Num dia, a luz em Pequim. Antony Blinken frisa as divergências, mas promete mais diálogo e outra atitude. Xi Jinping recebe o secretário de Estado norte-americano – baixo ranking para o Presidente chinês – e ergue a mão a dias melhores. No dia seguinte… regressa o mundo das sombras e da falta de senso. Biden ataca Xi, exibindo-se por ter mandado abater “o balão espião” que o “ditador” chinês nem sequer sabia onde estava. Expõe Xi a esse “embaraço”.

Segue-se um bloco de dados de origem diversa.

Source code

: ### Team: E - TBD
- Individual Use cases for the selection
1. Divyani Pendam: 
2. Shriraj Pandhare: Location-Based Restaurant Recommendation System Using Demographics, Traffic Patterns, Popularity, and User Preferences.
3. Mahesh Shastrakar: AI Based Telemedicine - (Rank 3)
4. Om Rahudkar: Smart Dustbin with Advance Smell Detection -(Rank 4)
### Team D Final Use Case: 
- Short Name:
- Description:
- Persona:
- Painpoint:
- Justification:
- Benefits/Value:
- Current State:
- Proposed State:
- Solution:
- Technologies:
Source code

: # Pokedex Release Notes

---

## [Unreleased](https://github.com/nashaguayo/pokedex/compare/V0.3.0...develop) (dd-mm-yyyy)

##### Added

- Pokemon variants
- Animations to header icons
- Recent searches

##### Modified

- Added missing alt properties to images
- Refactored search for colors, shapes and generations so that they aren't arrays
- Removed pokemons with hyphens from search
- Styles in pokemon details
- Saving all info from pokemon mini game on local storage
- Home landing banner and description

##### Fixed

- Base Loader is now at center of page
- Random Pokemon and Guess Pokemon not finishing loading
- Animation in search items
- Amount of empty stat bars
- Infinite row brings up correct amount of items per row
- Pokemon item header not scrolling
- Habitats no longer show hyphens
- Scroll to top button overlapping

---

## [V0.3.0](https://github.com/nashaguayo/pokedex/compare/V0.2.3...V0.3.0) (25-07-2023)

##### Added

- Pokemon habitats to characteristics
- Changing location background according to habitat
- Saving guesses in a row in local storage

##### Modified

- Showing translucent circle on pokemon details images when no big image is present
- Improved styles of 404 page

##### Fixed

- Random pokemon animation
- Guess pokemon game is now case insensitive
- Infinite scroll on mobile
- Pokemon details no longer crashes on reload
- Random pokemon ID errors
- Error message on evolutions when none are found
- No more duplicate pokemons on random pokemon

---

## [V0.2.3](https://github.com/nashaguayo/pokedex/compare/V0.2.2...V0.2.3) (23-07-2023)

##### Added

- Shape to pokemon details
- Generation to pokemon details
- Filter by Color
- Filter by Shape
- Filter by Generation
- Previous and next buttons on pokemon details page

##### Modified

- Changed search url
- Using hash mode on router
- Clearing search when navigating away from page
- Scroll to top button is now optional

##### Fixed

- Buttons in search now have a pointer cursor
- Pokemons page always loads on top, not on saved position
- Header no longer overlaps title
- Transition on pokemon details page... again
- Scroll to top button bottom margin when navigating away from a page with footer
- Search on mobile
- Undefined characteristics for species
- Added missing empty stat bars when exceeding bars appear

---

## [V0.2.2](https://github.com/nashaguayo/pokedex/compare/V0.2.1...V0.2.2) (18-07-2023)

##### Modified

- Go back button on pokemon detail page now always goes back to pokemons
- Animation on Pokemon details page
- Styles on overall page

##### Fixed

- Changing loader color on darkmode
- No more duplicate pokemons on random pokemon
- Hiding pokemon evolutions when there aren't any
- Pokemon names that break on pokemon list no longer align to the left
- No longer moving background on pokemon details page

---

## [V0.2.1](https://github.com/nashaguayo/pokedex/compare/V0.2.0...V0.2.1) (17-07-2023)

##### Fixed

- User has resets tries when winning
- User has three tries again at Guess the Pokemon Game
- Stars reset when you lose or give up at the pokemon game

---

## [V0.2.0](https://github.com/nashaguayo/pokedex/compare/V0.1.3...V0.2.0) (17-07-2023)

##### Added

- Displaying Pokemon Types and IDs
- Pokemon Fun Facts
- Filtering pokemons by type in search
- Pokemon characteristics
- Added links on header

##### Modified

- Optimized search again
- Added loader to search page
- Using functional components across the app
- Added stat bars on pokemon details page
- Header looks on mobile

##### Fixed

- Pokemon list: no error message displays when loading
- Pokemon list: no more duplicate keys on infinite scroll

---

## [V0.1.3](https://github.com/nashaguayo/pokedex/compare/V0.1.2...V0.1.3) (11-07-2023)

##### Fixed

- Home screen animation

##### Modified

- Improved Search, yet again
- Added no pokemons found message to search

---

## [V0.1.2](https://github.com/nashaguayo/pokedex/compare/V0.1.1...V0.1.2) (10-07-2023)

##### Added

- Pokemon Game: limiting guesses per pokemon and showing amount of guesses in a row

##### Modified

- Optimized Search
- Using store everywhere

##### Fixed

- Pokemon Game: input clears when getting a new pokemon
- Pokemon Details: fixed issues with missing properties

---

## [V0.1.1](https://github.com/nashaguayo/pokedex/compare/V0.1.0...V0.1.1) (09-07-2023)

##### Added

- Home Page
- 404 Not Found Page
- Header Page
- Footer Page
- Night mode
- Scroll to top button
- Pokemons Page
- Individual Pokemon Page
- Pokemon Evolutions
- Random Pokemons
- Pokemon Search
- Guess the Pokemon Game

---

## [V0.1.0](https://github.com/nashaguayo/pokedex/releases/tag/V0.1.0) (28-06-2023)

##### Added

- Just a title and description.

O Presidente norte-americano não descobriu ontem que o regime chinês é de partido único – e quem manda é Xi. Logo, sabia – ou tinha de saber – que estava a provocar a ira de Xi, neste timming e neste contexto. O embaraço a que o Presidente norte-americano quis expor a contraparte mostra arrogância – ou ignorância. E isso nada tem a ver com a discussão sobre a democracia e a ditadura; quem tem razão, ou acha que a tem… Trata-se, simplesmente, de uma semiótica diplomática agressiva e inexplicável quando se envia o seu mais alto representante prometer o contrário, na boca do tigre. Se a sequência é consciente… então é dolosa. Própria de quem faz o que que quer, onde e quando lhe apetece. Se, pelo contrário, é ignorante; no sentido em que Biden não percebeu as consequências, então tirem-no rapidamente deste filme, onde não há lugar aos inocentes.

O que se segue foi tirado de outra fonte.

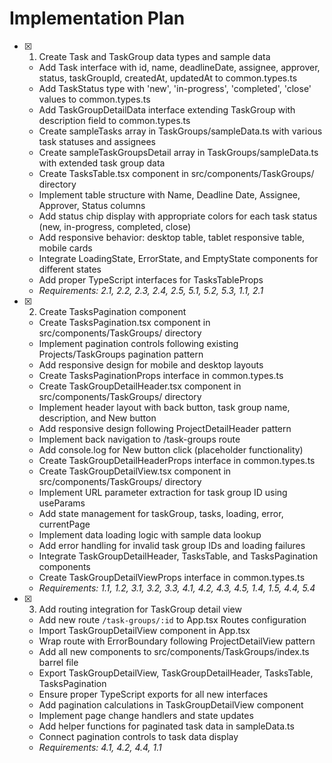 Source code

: # Implementation Plan

- [x] 1. Create Task and TaskGroup data types and sample data
  - Add Task interface with id, name, deadlineDate, assignee, approver, status, taskGroupId, createdAt, updatedAt to common.types.ts
  - Add TaskStatus type with 'new', 'in-progress', 'completed', 'close' values to common.types.ts
  - Add TaskGroupDetailData interface extending TaskGroup with description field to common.types.ts
  - Create sampleTasks array in TaskGroups/sampleData.ts with various task statuses and assignees
  - Create sampleTaskGroupsDetail array in TaskGroups/sampleData.ts with extended task group data 
  - Create TasksTable.tsx component in src/components/TaskGroups/ directory
  - Implement table structure with Name, Deadline Date, Assignee, Approver, Status columns
  - Add status chip display with appropriate colors for each task status (new, in-progress, completed, close)
  - Add responsive behavior: desktop table, tablet responsive table, mobile cards
  - Integrate LoadingState, ErrorState, and EmptyState components for different states
  - Add proper TypeScript interfaces for TasksTableProps
  - _Requirements: 2.1, 2.2, 2.3, 2.4, 2.5, 5.1, 5.2, 5.3, 1.1, 2.1_

- [x] 2. Create TasksPagination component
  - Create TasksPagination.tsx component in src/components/TaskGroups/ directory
  - Implement pagination controls following existing Projects/TaskGroups pagination pattern
  - Add responsive design for mobile and desktop layouts
  - Create TasksPaginationProps interface in common.types.ts
  - Create TaskGroupDetailHeader.tsx component in src/components/TaskGroups/ directory
  - Implement header layout with back button, task group name, description, and New button
  - Add responsive design following ProjectDetailHeader pattern
  - Implement back navigation to /task-groups route
  - Add console.log for New button click (placeholder functionality)
  - Create TaskGroupDetailHeaderProps interface in common.types.ts
  - Create TaskGroupDetailView.tsx component in src/components/TaskGroups/ directory
  - Implement URL parameter extraction for task group ID using useParams
  - Add state management for taskGroup, tasks, loading, error, currentPage
  - Implement data loading logic with sample data lookup
  - Add error handling for invalid task group IDs and loading failures
  - Integrate TaskGroupDetailHeader, TasksTable, and TasksPagination components
  - Create TaskGroupDetailViewProps interface in common.types.ts
  - _Requirements: 1.1, 1.2, 3.1, 3.2, 3.3, 4.1, 4.2, 4.3, 4.5, 1.4, 1.5, 4.4, 5.4_

- [x] 3. Add routing integration for TaskGroup detail view
  - Add new route `/task-groups/:id` to App.tsx Routes configuration
  - Import TaskGroupDetailView component in App.tsx
  - Wrap route with ErrorBoundary following ProjectDetailView pattern
  - Add all new components to src/components/TaskGroups/index.ts barrel file
  - Export TaskGroupDetailView, TaskGroupDetailHeader, TasksTable, TasksPagination
  - Ensure proper TypeScript exports for all new interfaces
  - Add pagination calculations in TaskGroupDetailView component
  - Implement page change handlers and state updates
  - Add helper functions for paginated task data in sampleData.ts
  - Connect pagination controls to task data display
  - _Requirements: 4.1, 4.2, 4.4, 1.1_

Cinco anos depois de costas voltadas, Xi recebe Blinken. Dá-lhe face e promete “não atacar”, muito menos “substituir”, o império a ocidente. Vale o que vale. Mas é o que há para início de conversa. Não se pode pedir muito mais a Xi, ainda mais perante o interlocutor em causa. Mas o que Xi fez dava o sinal claro para libertar o pensamento chinês do anti-americanismo cego, munindo os canais diplomáticos da energia necessária para o diálogo e a busca de consensos. É essa a semiótica política onde há um líder que que manda – e sabe que é isso que está a fazer. Ao atacar diretamente Xi, Biden sabe bem – ou tinha de saber – que tira face ao líder chinês e recusa a mudança de mood que Pequim propôs.

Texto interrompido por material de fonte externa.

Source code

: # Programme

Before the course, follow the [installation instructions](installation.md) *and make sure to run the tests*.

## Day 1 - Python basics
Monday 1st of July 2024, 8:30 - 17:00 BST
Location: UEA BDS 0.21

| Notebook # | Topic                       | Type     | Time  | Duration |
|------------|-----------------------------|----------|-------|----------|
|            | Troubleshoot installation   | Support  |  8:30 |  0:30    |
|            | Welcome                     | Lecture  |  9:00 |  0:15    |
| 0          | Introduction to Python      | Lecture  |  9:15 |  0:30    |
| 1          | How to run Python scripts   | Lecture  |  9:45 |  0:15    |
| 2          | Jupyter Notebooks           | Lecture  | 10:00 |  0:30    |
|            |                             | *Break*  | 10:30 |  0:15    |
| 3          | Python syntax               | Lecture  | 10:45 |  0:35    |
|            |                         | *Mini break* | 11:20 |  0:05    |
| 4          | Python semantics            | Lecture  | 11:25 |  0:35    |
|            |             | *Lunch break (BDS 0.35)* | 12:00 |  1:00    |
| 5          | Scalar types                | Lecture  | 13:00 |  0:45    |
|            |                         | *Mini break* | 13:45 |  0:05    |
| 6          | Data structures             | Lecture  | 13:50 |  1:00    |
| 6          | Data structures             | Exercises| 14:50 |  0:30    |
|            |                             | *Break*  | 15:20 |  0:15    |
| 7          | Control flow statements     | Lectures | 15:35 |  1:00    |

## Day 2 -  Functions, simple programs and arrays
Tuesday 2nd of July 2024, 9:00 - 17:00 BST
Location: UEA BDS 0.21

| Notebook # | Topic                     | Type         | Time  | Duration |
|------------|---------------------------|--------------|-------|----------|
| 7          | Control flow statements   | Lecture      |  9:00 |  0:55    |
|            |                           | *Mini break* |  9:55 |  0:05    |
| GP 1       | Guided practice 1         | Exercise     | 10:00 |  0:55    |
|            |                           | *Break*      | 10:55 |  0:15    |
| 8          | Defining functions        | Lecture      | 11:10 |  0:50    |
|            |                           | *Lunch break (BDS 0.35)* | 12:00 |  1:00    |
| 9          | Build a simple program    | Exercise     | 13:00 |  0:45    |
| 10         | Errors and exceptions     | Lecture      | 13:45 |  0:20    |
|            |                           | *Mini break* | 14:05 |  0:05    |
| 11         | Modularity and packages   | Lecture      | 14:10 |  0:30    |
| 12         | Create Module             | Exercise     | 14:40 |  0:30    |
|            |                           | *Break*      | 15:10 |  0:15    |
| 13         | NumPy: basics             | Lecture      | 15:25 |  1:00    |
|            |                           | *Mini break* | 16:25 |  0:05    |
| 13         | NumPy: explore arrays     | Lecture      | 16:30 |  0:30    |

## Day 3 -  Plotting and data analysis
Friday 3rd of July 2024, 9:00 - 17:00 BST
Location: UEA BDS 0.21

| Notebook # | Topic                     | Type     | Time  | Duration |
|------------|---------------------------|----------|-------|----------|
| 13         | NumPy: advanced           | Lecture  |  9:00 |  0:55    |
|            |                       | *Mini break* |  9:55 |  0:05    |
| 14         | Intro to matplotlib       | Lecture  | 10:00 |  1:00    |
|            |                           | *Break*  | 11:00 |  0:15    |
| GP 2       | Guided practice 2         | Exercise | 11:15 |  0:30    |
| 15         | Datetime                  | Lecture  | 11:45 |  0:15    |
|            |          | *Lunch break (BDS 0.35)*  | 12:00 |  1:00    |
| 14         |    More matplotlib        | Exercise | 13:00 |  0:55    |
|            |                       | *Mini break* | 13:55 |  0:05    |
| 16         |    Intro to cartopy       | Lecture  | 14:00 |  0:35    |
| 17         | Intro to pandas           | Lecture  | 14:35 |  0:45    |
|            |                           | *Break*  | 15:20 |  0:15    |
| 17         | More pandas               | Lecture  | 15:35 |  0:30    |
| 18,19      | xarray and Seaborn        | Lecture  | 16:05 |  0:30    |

Não é preciso ser chinês para reconhecer aqui uma clara provocação. Se Biden pensa isso, se prefere agir assim, não há outra forma de interpretar o sacrifício do seu alto emissário enviado ao “Palácio do Tigre”. Se a estratégia foi consciente, mostra que se acha a última coca-cola no deserto, provocando quem quer, quando e onde entende. A História está sempre a provar que a vara que pensam ser grande é na realidade mais curta. Se, por hipótese, Biden nem sequer percebe a questão, então ignora o que é hoje ser líder de um mundo que sirva a todos.

Há ainda outra hipótese: Biden sabe bem que não há paz sem a China… mas tira face à contraparte, focado nos lobbies internos e na opinião pública, junto de quem lhe dá jeito passar a falar com a China, mas simultaneamente continuar a demonizá-la. Afinal, é assim que funciona a democracia. O problema desta equação impossível é que Biden dá a Xi todos os motivos para mandar o diálogo à parte que bem entender.

Nos bastidores da diplomacia europeia, certamente no emergente hemisfério Sul, Biden perde mais trunfos do que ganha com esta postura. Na verdade, é precisamente este tipo de atitude que atira tanta gente para os braços da China. Não por propor a ditadura, ou o ideal comunista. Mas por ser menos arrogante – e nunca se dar ao luxo de ser ignorante.